CPM-Generate
Property | Value |
---|---|
Parameters | 2.6 Billion |
License | MIT |
Training Data | 100GB Chinese corpus |
Paper | View Research Paper |
What is CPM-Generate?
CPM-Generate is a state-of-the-art Chinese language model developed by TsinghuaAI, representing one of the largest Chinese pre-trained language models available. Built on the Transformer architecture, it leverages 2.6 billion parameters trained on a diverse 100GB corpus of Chinese text, including encyclopedia entries, webpages, stories, news, and dialogues.
Implementation Details
The model utilizes a dense attention mechanism with a maximum sequence length of 1,024 tokens. Training was conducted over 20,000 steps using 64 NVIDIA V100 GPUs, with the first 5,000 steps dedicated to warm-up. The model employs the Adam optimizer with a learning rate of 1.5×10^-4 and a batch size of 3,072.
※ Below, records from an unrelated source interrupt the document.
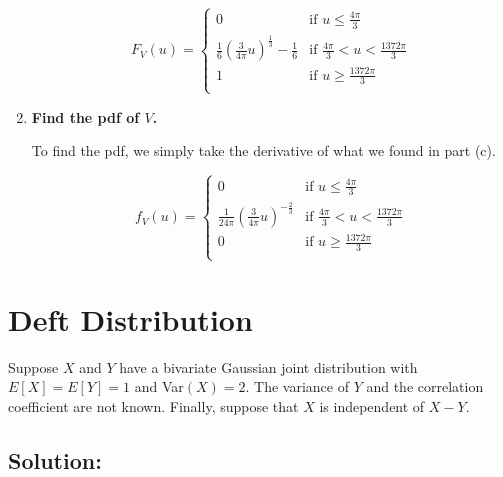 \documentclass{article}
\begin{document}
\begin{enumerate}[label=(\alph*)]
    $$\boxed{F_V(u) = \begin{cases}
    0 & \text{if } u \leq \frac{4\pi}{3} \\
    \frac{1}{6}\left(\frac{3}{4\pi }u\right)^{\frac{1}{3}} - \frac{1}{6} & \text{if } \frac{4\pi}{3} < u < \frac{1372\pi}{3} \\
    1 & \text{if } u \geq \frac{1372\pi}{3} \\
    \end{cases}}$$

    \vspace{2cm}
    
    \item \textbf{Find the pdf of $V$.}
    
    To find the pdf, we simply take the derivative of what we found in part (c).
    
    $$\boxed{f_V(u) = \begin{cases}
    0 & \text{if } u \leq \frac{4\pi}{3} \\
    \frac{1}{24\pi } \left(\frac{3}{4\pi }u\right)^{-\frac{2}{3}} & \text{if } \frac{4\pi}{3} < u < \frac{1372\pi}{3} \\
    0 & \text{if } u \geq \frac{1372\pi}{3} \\
    \end{cases}}$$
    
\end{enumerate}

\newpage

\section{Deft Distribution}

Suppose $X$ and $Y$ have a bivariate Gaussian joint distribution with $E[X] = E[Y] = 1$ and Var$(X) = 2$. The variance of $Y$ and the correlation coefficient are not known. Finally, suppose that $X$ is independent of $X - Y$.

\subsection{Solution:}
\end{document}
- Architecture: Transformer-based autoregressive language model
- Training Data Distribution: Encyclopedia (40GB), Webpage (39GB), Story (10GB), News (10GB), Dialog (1GB)
- Available Variants: Small (109M params), Medium (334M params), Large (2.6B params)
Core Capabilities
- Text Generation and Completion
- Zero-shot Text Classification
- Chinese Idiom Cloze Tests
- Conversational Response Generation
- Few-shot Learning Tasks
Frequently Asked Questions
Q: What makes this model unique?
CPM-Generate stands out for being one of the largest Chinese language models, demonstrating superior performance in zero-shot and few-shot learning scenarios across various NLP tasks. Its comprehensive training data spanning multiple domains makes it particularly versatile for Chinese language processing tasks.
Q: What are the recommended use cases?
The model excels in text generation, conversation systems, essay writing, cloze tests, and language understanding tasks. It's particularly effective for applications requiring few-shot learning capabilities in Chinese language processing.